**WORK TO BE COMPLETED**
Your answer must contain only the lines from the one containing "page click **Next**</span></span>" through the end of the entries below, reproduced character for character.

-- Opening Marker --

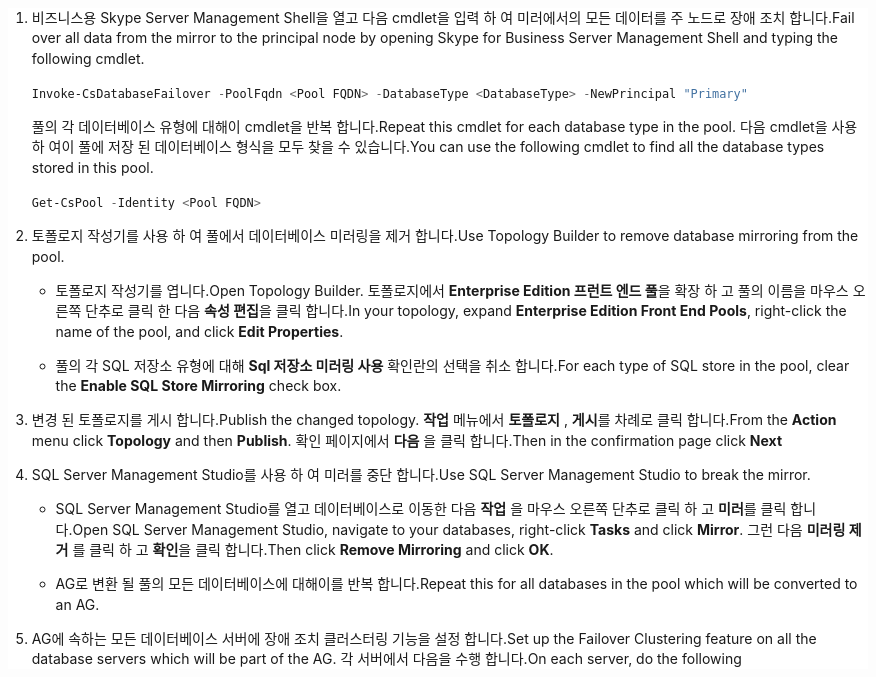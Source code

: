 1. <span data-ttu-id="5c5f6-191">비즈니스용 Skype Server Management Shell을 열고 다음 cmdlet을 입력 하 여 미러에서의 모든 데이터를 주 노드로 장애 조치 합니다.</span><span class="sxs-lookup"><span data-stu-id="5c5f6-191">Fail over all data from the mirror to the principal node by opening Skype for Business Server Management Shell and typing the following cmdlet.</span></span>
    
   ```powershell
   Invoke-CsDatabaseFailover -PoolFqdn <Pool FQDN> -DatabaseType <DatabaseType> -NewPrincipal "Primary"
   ```

    <span data-ttu-id="5c5f6-192">풀의 각 데이터베이스 유형에 대해이 cmdlet을 반복 합니다.</span><span class="sxs-lookup"><span data-stu-id="5c5f6-192">Repeat this cmdlet for each database type in the pool.</span></span> <span data-ttu-id="5c5f6-193">다음 cmdlet을 사용 하 여이 풀에 저장 된 데이터베이스 형식을 모두 찾을 수 있습니다.</span><span class="sxs-lookup"><span data-stu-id="5c5f6-193">You can use the following cmdlet to find all the database types stored in this pool.</span></span>
     
   ```powershell
   Get-CsPool -Identity <Pool FQDN>
   ```

2. <span data-ttu-id="5c5f6-194">토폴로지 작성기를 사용 하 여 풀에서 데이터베이스 미러링을 제거 합니다.</span><span class="sxs-lookup"><span data-stu-id="5c5f6-194">Use Topology Builder to remove database mirroring from the pool.</span></span>
    
   - <span data-ttu-id="5c5f6-195">토폴로지 작성기를 엽니다.</span><span class="sxs-lookup"><span data-stu-id="5c5f6-195">Open Topology Builder.</span></span> <span data-ttu-id="5c5f6-196">토폴로지에서 **Enterprise Edition 프런트 엔드 풀**을 확장 하 고 풀의 이름을 마우스 오른쪽 단추로 클릭 한 다음 **속성 편집**을 클릭 합니다.</span><span class="sxs-lookup"><span data-stu-id="5c5f6-196">In your topology, expand **Enterprise Edition Front End Pools**, right-click the name of the pool, and click **Edit Properties**.</span></span>
    
   - <span data-ttu-id="5c5f6-197">풀의 각 SQL 저장소 유형에 대해 **Sql 저장소 미러링 사용** 확인란의 선택을 취소 합니다.</span><span class="sxs-lookup"><span data-stu-id="5c5f6-197">For each type of SQL store in the pool, clear the **Enable SQL Store Mirroring** check box.</span></span>
    
3. <span data-ttu-id="5c5f6-198">변경 된 토폴로지를 게시 합니다.</span><span class="sxs-lookup"><span data-stu-id="5c5f6-198">Publish the changed topology.</span></span> <span data-ttu-id="5c5f6-199">**작업** 메뉴에서 **토폴로지** , **게시**를 차례로 클릭 합니다.</span><span class="sxs-lookup"><span data-stu-id="5c5f6-199">From the **Action** menu click **Topology** and then **Publish**.</span></span> <span data-ttu-id="5c5f6-200">확인 페이지에서 **다음** 을 클릭 합니다.</span><span class="sxs-lookup"><span data-stu-id="5c5f6-200">Then in the confirmation page click **Next**</span></span>
    
4. <span data-ttu-id="5c5f6-201">SQL Server Management Studio를 사용 하 여 미러를 중단 합니다.</span><span class="sxs-lookup"><span data-stu-id="5c5f6-201">Use SQL Server Management Studio to break the mirror.</span></span>
    
   - <span data-ttu-id="5c5f6-202">SQL Server Management Studio를 열고 데이터베이스로 이동한 다음 **작업** 을 마우스 오른쪽 단추로 클릭 하 고 **미러**를 클릭 합니다.</span><span class="sxs-lookup"><span data-stu-id="5c5f6-202">Open SQL Server Management Studio, navigate to your databases, right-click **Tasks** and click **Mirror**.</span></span> <span data-ttu-id="5c5f6-203">그런 다음 **미러링 제거** 를 클릭 하 고 **확인**을 클릭 합니다.</span><span class="sxs-lookup"><span data-stu-id="5c5f6-203">Then click **Remove Mirroring** and click **OK**.</span></span>
    
   - <span data-ttu-id="5c5f6-204">AG로 변환 될 풀의 모든 데이터베이스에 대해이를 반복 합니다.</span><span class="sxs-lookup"><span data-stu-id="5c5f6-204">Repeat this for all databases in the pool which will be converted to an AG.</span></span>
    
5. <span data-ttu-id="5c5f6-205">AG에 속하는 모든 데이터베이스 서버에 장애 조치 클러스터링 기능을 설정 합니다.</span><span class="sxs-lookup"><span data-stu-id="5c5f6-205">Set up the Failover Clustering feature on all the database servers which will be part of the AG.</span></span> <span data-ttu-id="5c5f6-206">각 서버에서 다음을 수행 합니다.</span><span class="sxs-lookup"><span data-stu-id="5c5f6-206">On each server, do the following</span></span>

-- Closing Marker --

**RESPONSE TO THIS EXERCISE**
3. <span data-ttu-id="5c5f6-198">변경 된 토폴로지를 게시 합니다.</span><span class="sxs-lookup"><span data-stu-id="5c5f6-198">Publish the changed topology.</span></span> <span data-ttu-id="5c5f6-199">**작업** 메뉴에서 **토폴로지** , **게시**를 차례로 클릭 합니다.</span><span class="sxs-lookup"><span data-stu-id="5c5f6-199">From the **Action** menu click **Topology** and then **Publish**.</span></span> <span data-ttu-id="5c5f6-200">확인 페이지에서 **다음** 을 클릭 합니다.</span><span class="sxs-lookup"><span data-stu-id="5c5f6-200">Then in the confirmation page click **Next**</span></span>
    
4. <span data-ttu-id="5c5f6-201">SQL Server Management Studio를 사용 하 여 미러를 중단 합니다.</span><span class="sxs-lookup"><span data-stu-id="5c5f6-201">Use SQL Server Management Studio to break the mirror.</span></span>
    
   - <span data-ttu-id="5c5f6-202">SQL Server Management Studio를 열고 데이터베이스로 이동한 다음 **작업** 을 마우스 오른쪽 단추로 클릭 하 고 **미러**를 클릭 합니다.</span><span class="sxs-lookup"><span data-stu-id="5c5f6-202">Open SQL Server Management Studio, navigate to your databases, right-click **Tasks** and click **Mirror**.</span></span> <span data-ttu-id="5c5f6-203">그런 다음 **미러링 제거** 를 클릭 하 고 **확인**을 클릭 합니다.</span><span class="sxs-lookup"><span data-stu-id="5c5f6-203">Then click **Remove Mirroring** and click **OK**.</span></span>
    
   - <span data-ttu-id="5c5f6-204">AG로 변환 될 풀의 모든 데이터베이스에 대해이를 반복 합니다.</span><span class="sxs-lookup"><span data-stu-id="5c5f6-204">Repeat this for all databases in the pool which will be converted to an AG.</span></span>
    
5. <span data-ttu-id="5c5f6-205">AG에 속하는 모든 데이터베이스 서버에 장애 조치 클러스터링 기능을 설정 합니다.</span><span class="sxs-lookup"><span data-stu-id="5c5f6-205">Set up the Failover Clustering feature on all the database servers which will be part of the AG.</span></span> <span data-ttu-id="5c5f6-206">각 서버에서 다음을 수행 합니다.</span><span class="sxs-lookup"><span data-stu-id="5c5f6-206">On each server, do the following</span></span>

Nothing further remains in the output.